The 'mood' of the tone, the uniqueness and simplicity of the style of speech, the dignified helplessness of the situation-- on this basis the verse is out of the ordinary, but there are some points of meaning present as well.

First, by .sabr kahaa;N is meant 'How would you have the patience to stay with us for a little while?'. But it can also apply to the speaker-- that when he sees the beloved, in his restlessness and impatience he cannot even have a connected conversation. With great difficulty he manages to say, 'Just pause for a moment or two, even if you are standing all the while-- but stay with us!'.

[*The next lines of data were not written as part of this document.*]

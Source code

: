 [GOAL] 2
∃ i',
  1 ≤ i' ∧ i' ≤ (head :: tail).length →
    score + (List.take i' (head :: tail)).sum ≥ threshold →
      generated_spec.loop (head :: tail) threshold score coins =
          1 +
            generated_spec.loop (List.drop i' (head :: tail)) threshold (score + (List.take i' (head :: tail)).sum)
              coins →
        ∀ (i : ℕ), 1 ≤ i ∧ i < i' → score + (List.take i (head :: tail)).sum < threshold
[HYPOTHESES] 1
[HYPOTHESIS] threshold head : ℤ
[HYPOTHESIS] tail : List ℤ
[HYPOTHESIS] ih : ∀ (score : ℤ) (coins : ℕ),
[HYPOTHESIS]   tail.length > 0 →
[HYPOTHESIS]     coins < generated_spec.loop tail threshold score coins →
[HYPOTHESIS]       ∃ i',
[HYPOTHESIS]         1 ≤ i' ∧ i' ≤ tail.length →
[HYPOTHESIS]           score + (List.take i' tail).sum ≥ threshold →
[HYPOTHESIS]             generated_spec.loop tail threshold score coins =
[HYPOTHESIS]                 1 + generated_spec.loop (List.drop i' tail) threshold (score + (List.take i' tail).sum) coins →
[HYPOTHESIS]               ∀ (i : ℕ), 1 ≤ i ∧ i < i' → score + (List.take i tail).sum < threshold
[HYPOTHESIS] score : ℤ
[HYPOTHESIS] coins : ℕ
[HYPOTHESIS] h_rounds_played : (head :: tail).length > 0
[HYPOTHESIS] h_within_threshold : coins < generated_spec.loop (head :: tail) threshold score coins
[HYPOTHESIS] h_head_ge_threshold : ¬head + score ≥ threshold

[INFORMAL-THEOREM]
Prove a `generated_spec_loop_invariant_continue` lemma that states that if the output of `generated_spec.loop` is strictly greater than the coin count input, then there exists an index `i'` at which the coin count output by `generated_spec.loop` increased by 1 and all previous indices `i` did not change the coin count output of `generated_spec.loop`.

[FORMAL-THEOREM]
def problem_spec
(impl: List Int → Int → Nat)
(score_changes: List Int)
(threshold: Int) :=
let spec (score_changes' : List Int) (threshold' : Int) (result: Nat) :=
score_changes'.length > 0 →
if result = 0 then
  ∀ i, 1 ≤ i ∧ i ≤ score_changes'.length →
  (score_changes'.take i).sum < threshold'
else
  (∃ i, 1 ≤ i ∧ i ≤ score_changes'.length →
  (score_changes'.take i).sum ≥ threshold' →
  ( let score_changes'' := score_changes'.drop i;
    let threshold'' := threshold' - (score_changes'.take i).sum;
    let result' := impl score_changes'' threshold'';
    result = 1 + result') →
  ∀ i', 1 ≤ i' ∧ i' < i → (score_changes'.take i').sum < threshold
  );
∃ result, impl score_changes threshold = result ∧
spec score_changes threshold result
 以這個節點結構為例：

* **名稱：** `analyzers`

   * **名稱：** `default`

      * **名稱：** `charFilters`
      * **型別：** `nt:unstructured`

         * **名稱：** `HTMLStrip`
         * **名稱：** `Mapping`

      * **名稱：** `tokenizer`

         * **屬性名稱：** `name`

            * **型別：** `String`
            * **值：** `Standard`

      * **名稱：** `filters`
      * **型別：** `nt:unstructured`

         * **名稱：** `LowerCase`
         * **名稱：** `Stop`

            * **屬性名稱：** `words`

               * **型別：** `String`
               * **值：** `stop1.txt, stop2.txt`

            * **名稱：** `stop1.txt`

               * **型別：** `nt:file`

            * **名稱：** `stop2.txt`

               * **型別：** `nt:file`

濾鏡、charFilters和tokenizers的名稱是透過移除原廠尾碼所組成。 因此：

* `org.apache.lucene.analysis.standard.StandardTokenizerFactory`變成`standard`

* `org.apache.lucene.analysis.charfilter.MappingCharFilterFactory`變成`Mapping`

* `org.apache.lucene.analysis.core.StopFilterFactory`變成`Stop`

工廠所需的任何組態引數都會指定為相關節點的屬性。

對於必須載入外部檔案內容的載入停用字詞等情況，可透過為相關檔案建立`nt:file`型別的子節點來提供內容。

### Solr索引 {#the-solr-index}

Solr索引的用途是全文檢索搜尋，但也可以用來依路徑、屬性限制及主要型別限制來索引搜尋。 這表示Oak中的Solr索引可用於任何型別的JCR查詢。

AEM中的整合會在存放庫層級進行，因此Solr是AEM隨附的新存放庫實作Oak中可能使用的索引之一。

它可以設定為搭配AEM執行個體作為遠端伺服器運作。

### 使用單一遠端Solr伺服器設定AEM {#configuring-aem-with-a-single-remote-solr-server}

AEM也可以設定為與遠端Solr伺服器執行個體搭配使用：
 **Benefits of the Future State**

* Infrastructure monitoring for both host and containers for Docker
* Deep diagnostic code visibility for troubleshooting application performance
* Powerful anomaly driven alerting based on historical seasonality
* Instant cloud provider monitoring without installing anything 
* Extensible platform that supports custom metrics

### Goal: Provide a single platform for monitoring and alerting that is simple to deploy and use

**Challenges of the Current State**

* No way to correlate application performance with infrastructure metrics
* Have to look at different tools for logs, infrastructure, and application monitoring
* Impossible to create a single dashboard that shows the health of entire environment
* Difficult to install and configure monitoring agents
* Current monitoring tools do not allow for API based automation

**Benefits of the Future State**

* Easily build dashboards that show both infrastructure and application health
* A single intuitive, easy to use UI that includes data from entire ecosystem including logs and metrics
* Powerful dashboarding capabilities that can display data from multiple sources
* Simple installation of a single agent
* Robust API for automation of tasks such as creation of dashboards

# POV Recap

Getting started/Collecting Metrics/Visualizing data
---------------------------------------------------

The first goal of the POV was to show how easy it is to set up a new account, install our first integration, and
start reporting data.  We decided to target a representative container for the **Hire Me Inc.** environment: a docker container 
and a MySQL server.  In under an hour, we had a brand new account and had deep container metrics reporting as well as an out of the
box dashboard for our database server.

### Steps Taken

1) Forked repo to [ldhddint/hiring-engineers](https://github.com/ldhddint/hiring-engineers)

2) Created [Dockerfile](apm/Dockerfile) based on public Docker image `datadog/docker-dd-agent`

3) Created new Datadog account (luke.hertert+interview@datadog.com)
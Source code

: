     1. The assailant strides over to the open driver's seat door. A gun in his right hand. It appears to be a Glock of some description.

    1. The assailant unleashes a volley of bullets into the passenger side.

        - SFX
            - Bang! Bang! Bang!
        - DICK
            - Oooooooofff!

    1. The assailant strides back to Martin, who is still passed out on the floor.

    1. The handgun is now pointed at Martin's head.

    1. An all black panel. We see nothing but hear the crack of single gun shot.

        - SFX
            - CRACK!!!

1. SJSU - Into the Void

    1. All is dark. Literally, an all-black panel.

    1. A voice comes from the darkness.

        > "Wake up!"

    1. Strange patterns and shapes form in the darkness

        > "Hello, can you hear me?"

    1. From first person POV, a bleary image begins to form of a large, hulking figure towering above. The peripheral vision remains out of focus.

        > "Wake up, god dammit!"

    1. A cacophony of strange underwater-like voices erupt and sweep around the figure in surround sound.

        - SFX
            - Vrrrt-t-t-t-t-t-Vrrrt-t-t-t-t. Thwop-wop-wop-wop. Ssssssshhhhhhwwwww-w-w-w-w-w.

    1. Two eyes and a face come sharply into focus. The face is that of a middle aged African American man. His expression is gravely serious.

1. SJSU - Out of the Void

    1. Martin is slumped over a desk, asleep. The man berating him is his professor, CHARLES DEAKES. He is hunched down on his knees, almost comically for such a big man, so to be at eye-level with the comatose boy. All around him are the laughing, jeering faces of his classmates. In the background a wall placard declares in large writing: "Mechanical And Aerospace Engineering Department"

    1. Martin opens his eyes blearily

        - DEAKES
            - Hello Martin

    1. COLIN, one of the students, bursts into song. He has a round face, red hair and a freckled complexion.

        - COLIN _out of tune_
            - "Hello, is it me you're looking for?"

This interpretation is supported by the stammering style of the second line, as if speech is not happening with ease and fluency. And the best part is that the line is extremely 'flowing'; its progression too is very fine. To speak, to sit, to come and keep standing and then go away-- despite all these things, what is longed for in the first line is not comprised within speaking and sitting. Rather, the longing is for full intimacy/attachment, and leisure, and freedom.

For example, he hasn't said, 'Where is the patience, that we would sit you down with us and invite you to have a glass of wine?', or 'that we would speak of our ardor and our complaints?'. If he spoke, he would say the one thing that outranks all the others, and that shows extreme informality and physical intimacy. Such a thing Mir alone was able to say. He said it in one other place as well. In the second divan:


The difference is only that in {887,1} there's more cleverness/trickiness, and in the present verse there's more melancholy. In both, there's the accomplishment of sustaining a disproportionate idea.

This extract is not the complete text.